What the exercise asks |
Pick every line from the data that holds the word "Cache".

+ + + + +

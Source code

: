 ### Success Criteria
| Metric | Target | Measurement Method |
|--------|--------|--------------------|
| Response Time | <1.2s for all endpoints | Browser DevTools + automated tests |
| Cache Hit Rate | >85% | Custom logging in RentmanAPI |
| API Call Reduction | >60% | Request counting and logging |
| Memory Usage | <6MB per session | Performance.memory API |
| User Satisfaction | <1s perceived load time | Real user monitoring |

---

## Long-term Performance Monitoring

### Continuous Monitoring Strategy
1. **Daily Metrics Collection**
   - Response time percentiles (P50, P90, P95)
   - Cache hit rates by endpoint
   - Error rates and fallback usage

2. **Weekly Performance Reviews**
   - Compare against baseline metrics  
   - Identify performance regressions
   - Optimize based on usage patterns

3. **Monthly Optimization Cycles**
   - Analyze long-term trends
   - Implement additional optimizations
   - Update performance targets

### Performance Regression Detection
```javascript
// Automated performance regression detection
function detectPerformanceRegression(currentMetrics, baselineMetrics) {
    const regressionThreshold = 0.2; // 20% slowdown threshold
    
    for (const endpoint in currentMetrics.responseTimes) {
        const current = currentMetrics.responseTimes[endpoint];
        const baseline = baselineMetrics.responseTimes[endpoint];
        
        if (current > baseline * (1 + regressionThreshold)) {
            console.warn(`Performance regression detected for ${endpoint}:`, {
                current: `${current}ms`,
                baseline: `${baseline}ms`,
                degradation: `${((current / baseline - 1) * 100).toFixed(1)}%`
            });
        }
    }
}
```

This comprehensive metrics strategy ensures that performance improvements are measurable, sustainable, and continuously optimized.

+ + + + +

Answer to the exercise |
| Cache Hit Rate | >85% | Custom logging in RentmanAPI |
   - Cache hit rates by endpoint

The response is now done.